--- TRY IT ---
Within the data beneath, some lines may hold the word "only". Give the number of those lines and nothing else.

--- INPUT RECORDS ---
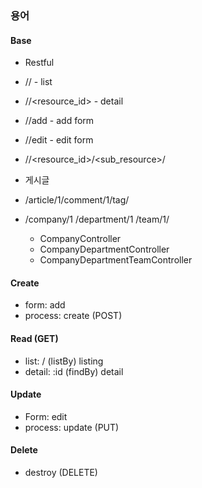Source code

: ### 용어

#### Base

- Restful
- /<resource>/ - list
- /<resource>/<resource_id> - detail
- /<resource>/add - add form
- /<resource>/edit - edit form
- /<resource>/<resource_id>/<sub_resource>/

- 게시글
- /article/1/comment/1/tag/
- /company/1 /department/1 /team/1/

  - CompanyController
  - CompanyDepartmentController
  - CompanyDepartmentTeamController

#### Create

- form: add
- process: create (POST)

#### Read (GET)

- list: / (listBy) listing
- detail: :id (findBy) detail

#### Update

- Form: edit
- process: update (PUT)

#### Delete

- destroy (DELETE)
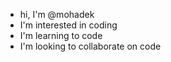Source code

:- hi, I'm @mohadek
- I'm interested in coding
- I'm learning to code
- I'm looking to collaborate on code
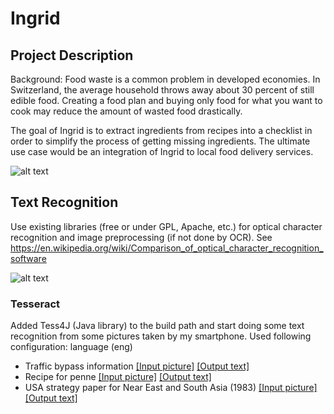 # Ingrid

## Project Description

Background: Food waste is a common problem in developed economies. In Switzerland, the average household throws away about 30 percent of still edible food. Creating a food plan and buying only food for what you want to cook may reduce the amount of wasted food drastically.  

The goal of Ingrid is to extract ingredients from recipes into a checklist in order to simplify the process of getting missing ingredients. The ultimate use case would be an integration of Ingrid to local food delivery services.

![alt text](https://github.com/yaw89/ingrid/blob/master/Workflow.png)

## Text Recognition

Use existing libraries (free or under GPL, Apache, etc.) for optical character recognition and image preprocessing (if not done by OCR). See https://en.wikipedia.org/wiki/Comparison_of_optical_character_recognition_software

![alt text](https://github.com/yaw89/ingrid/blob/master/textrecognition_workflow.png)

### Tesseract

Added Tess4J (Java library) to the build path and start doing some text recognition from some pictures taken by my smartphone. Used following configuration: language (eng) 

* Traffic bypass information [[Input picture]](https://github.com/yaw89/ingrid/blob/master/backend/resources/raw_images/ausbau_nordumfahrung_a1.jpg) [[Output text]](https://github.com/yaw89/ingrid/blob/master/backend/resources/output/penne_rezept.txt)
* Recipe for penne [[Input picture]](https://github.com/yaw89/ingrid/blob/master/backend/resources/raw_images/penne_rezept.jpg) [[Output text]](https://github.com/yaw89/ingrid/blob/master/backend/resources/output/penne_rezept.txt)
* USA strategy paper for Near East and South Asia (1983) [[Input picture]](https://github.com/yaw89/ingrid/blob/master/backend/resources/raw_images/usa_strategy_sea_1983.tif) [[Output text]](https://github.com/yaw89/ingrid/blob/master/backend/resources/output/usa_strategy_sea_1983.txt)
==
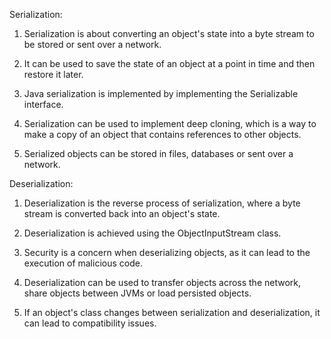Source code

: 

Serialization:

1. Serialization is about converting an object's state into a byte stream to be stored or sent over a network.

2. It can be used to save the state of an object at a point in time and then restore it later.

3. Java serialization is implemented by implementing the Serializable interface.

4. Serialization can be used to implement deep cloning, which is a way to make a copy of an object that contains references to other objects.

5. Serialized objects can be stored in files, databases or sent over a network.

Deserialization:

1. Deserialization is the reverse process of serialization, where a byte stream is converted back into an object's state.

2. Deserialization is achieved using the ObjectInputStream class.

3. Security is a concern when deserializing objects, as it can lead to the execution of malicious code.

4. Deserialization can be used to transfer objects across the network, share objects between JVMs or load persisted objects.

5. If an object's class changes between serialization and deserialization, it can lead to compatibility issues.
...
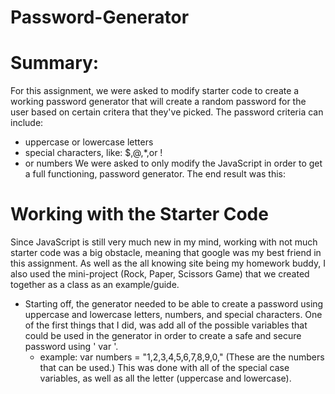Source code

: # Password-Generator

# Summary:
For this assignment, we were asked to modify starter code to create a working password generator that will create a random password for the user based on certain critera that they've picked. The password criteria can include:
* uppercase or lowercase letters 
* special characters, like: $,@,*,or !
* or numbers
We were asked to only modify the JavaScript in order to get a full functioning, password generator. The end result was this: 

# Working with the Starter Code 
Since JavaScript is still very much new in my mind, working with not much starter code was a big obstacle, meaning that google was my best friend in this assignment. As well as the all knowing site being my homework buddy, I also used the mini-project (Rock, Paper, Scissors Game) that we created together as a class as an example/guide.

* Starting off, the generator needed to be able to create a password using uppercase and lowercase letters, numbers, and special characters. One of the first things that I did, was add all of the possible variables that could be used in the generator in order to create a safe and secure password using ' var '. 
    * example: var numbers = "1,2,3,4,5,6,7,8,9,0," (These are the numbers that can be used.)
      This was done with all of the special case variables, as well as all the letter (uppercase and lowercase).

--- RESPONSE TO THIS TASK ---
2